→ EXERCISE INPUT
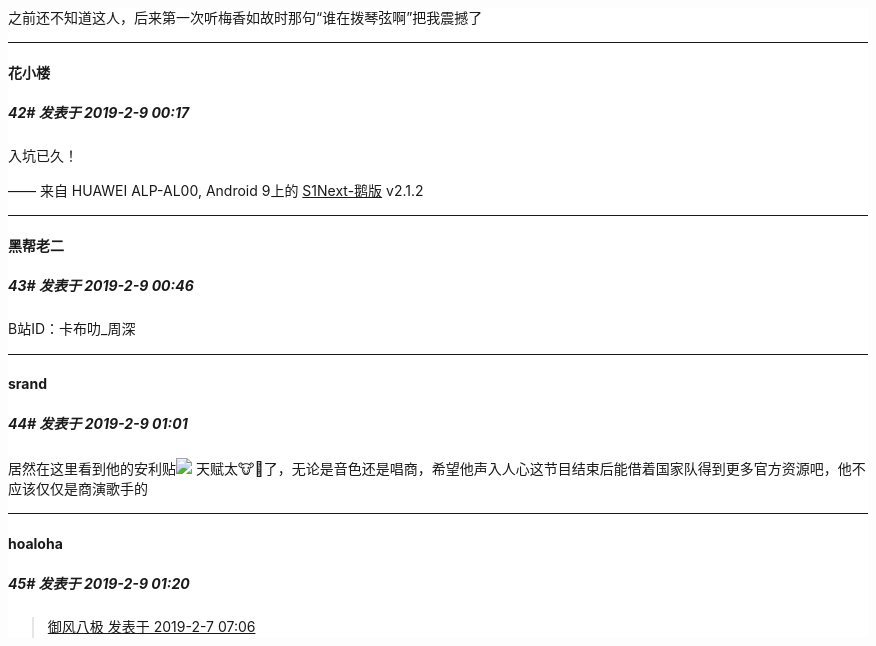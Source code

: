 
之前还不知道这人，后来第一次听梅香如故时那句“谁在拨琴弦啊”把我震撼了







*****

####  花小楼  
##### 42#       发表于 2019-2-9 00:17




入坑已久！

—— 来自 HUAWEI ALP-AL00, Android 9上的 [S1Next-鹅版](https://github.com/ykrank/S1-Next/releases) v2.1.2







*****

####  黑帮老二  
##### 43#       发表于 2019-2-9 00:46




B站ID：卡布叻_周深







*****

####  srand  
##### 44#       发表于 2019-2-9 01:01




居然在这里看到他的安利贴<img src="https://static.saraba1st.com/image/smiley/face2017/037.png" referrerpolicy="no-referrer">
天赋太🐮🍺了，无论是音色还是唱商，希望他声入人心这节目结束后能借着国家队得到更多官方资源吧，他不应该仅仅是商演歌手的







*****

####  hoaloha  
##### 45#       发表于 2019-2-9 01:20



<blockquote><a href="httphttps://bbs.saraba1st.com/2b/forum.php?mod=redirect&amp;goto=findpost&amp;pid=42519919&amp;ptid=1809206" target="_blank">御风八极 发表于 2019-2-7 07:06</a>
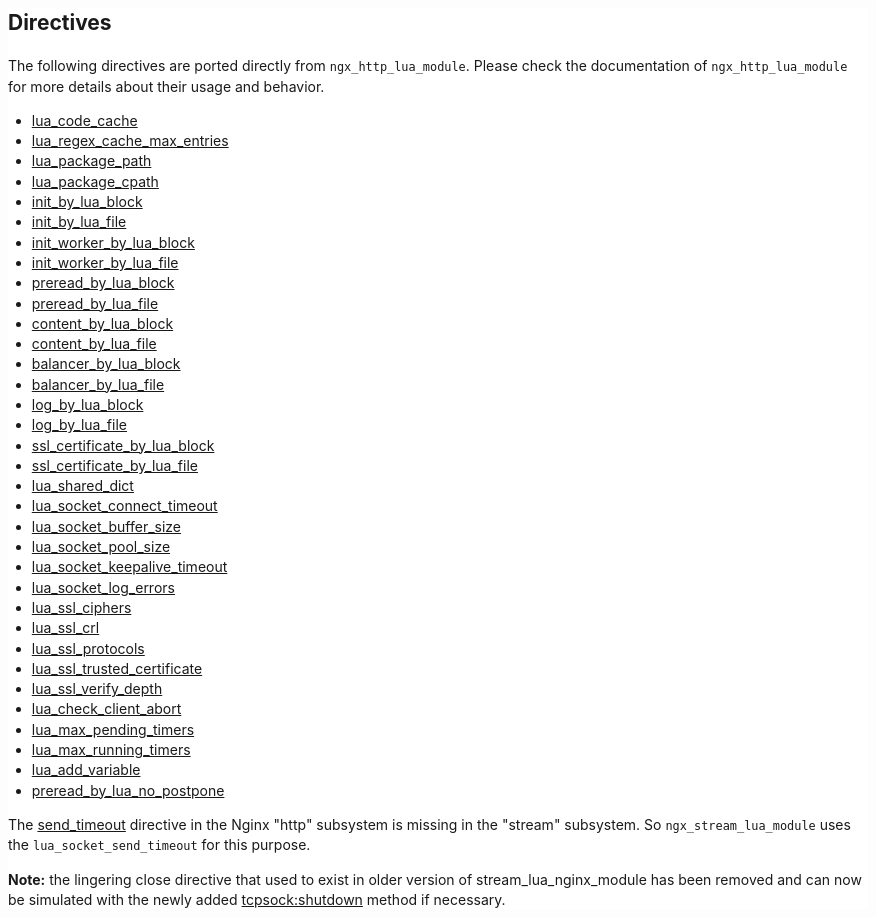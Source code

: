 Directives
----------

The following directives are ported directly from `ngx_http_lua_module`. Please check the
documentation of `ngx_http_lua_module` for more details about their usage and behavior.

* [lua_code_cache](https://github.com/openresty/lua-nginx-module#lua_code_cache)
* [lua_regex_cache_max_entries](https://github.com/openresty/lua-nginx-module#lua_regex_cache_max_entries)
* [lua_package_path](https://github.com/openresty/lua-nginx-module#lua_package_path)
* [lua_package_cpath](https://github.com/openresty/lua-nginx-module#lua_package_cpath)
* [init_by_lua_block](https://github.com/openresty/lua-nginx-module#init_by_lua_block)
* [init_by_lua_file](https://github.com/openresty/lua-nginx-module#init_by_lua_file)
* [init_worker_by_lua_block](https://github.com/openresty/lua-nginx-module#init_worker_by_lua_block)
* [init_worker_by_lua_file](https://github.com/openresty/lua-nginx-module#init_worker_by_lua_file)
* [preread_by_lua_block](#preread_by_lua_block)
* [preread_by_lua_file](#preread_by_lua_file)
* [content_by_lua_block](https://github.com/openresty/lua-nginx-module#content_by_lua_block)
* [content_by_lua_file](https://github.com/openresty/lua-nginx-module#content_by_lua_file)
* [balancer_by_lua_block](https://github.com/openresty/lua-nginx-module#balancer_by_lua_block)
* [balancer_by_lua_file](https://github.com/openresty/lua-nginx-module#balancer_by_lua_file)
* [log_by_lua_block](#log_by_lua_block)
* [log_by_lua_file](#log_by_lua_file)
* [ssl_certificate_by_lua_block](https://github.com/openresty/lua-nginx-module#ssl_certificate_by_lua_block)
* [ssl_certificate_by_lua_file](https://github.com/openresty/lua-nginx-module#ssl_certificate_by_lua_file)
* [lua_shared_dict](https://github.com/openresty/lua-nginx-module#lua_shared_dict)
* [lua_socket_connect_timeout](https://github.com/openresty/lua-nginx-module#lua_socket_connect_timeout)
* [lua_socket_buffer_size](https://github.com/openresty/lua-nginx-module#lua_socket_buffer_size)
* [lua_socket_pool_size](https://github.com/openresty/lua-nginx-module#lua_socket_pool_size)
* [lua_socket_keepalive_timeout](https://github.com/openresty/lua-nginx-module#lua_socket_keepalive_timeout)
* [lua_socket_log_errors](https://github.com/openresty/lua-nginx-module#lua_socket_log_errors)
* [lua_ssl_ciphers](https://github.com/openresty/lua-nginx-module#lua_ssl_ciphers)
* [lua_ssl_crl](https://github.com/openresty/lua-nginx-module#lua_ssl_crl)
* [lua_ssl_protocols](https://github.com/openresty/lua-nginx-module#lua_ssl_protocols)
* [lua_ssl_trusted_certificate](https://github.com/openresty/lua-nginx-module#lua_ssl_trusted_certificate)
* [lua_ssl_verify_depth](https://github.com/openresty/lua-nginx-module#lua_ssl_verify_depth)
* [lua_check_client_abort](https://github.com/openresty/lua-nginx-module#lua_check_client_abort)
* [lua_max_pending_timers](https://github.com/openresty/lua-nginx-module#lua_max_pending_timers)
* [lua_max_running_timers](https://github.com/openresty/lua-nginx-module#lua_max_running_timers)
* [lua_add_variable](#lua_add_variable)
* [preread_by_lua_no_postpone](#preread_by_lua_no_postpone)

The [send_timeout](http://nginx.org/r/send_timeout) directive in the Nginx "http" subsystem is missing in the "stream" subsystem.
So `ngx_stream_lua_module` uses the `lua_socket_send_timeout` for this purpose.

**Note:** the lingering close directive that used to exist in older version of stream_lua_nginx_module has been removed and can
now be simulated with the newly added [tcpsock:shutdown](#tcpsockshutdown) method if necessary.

→ TASK DETAILS
Would you repeat the complete listing exactly, excluding each picture it holds?

→ ANSWER TO THIS TASK
Source code

: 
之前还不知道这人，后来第一次听梅香如故时那句“谁在拨琴弦啊”把我震撼了







*****

####  花小楼  
##### 42#       发表于 2019-2-9 00:17




入坑已久！

—— 来自 HUAWEI ALP-AL00, Android 9上的 [S1Next-鹅版](https://github.com/ykrank/S1-Next/releases) v2.1.2







*****

####  黑帮老二  
##### 43#       发表于 2019-2-9 00:46




B站ID：卡布叻_周深







*****

####  srand  
##### 44#       发表于 2019-2-9 01:01




居然在这里看到他的安利贴<img src="https://static.saraba1st.com/image/smiley/face2017/037.png" referrerpolicy="no-referrer">
天赋太🐮🍺了，无论是音色还是唱商，希望他声入人心这节目结束后能借着国家队得到更多官方资源吧，他不应该仅仅是商演歌手的







*****

####  hoaloha  
##### 45#       发表于 2019-2-9 01:20



<blockquote><a href="httphttps://bbs.saraba1st.com/2b/forum.php?mod=redirect&amp;goto=findpost&amp;pid=42519919&amp;ptid=1809206" target="_blank">御风八极 发表于 2019-2-7 07:06</a>
Source code

: Directives
----------

The following directives are ported directly from `ngx_http_lua_module`. Please check the
documentation of `ngx_http_lua_module` for more details about their usage and behavior.

* [lua_code_cache](https://github.com/openresty/lua-nginx-module#lua_code_cache)
* [lua_regex_cache_max_entries](https://github.com/openresty/lua-nginx-module#lua_regex_cache_max_entries)
* [lua_package_path](https://github.com/openresty/lua-nginx-module#lua_package_path)
* [lua_package_cpath](https://github.com/openresty/lua-nginx-module#lua_package_cpath)
* [init_by_lua_block](https://github.com/openresty/lua-nginx-module#init_by_lua_block)
* [init_by_lua_file](https://github.com/openresty/lua-nginx-module#init_by_lua_file)
* [init_worker_by_lua_block](https://github.com/openresty/lua-nginx-module#init_worker_by_lua_block)
* [init_worker_by_lua_file](https://github.com/openresty/lua-nginx-module#init_worker_by_lua_file)
* [preread_by_lua_block](#preread_by_lua_block)
* [preread_by_lua_file](#preread_by_lua_file)
* [content_by_lua_block](https://github.com/openresty/lua-nginx-module#content_by_lua_block)
* [content_by_lua_file](https://github.com/openresty/lua-nginx-module#content_by_lua_file)
* [balancer_by_lua_block](https://github.com/openresty/lua-nginx-module#balancer_by_lua_block)
* [balancer_by_lua_file](https://github.com/openresty/lua-nginx-module#balancer_by_lua_file)
* [log_by_lua_block](#log_by_lua_block)
* [log_by_lua_file](#log_by_lua_file)
* [ssl_certificate_by_lua_block](https://github.com/openresty/lua-nginx-module#ssl_certificate_by_lua_block)
* [ssl_certificate_by_lua_file](https://github.com/openresty/lua-nginx-module#ssl_certificate_by_lua_file)
* [lua_shared_dict](https://github.com/openresty/lua-nginx-module#lua_shared_dict)
* [lua_socket_connect_timeout](https://github.com/openresty/lua-nginx-module#lua_socket_connect_timeout)
* [lua_socket_buffer_size](https://github.com/openresty/lua-nginx-module#lua_socket_buffer_size)
* [lua_socket_pool_size](https://github.com/openresty/lua-nginx-module#lua_socket_pool_size)
* [lua_socket_keepalive_timeout](https://github.com/openresty/lua-nginx-module#lua_socket_keepalive_timeout)
* [lua_socket_log_errors](https://github.com/openresty/lua-nginx-module#lua_socket_log_errors)
* [lua_ssl_ciphers](https://github.com/openresty/lua-nginx-module#lua_ssl_ciphers)
* [lua_ssl_crl](https://github.com/openresty/lua-nginx-module#lua_ssl_crl)
* [lua_ssl_protocols](https://github.com/openresty/lua-nginx-module#lua_ssl_protocols)
* [lua_ssl_trusted_certificate](https://github.com/openresty/lua-nginx-module#lua_ssl_trusted_certificate)
* [lua_ssl_verify_depth](https://github.com/openresty/lua-nginx-module#lua_ssl_verify_depth)
* [lua_check_client_abort](https://github.com/openresty/lua-nginx-module#lua_check_client_abort)
* [lua_max_pending_timers](https://github.com/openresty/lua-nginx-module#lua_max_pending_timers)
* [lua_max_running_timers](https://github.com/openresty/lua-nginx-module#lua_max_running_timers)
* [lua_add_variable](#lua_add_variable)
* [preread_by_lua_no_postpone](#preread_by_lua_no_postpone)

The [send_timeout](http://nginx.org/r/send_timeout) directive in the Nginx "http" subsystem is missing in the "stream" subsystem.
So `ngx_stream_lua_module` uses the `lua_socket_send_timeout` for this purpose.

**Note:** the lingering close directive that used to exist in older version of stream_lua_nginx_module has been removed and can
now be simulated with the newly added [tcpsock:shutdown](#tcpsockshutdown) method if necessary.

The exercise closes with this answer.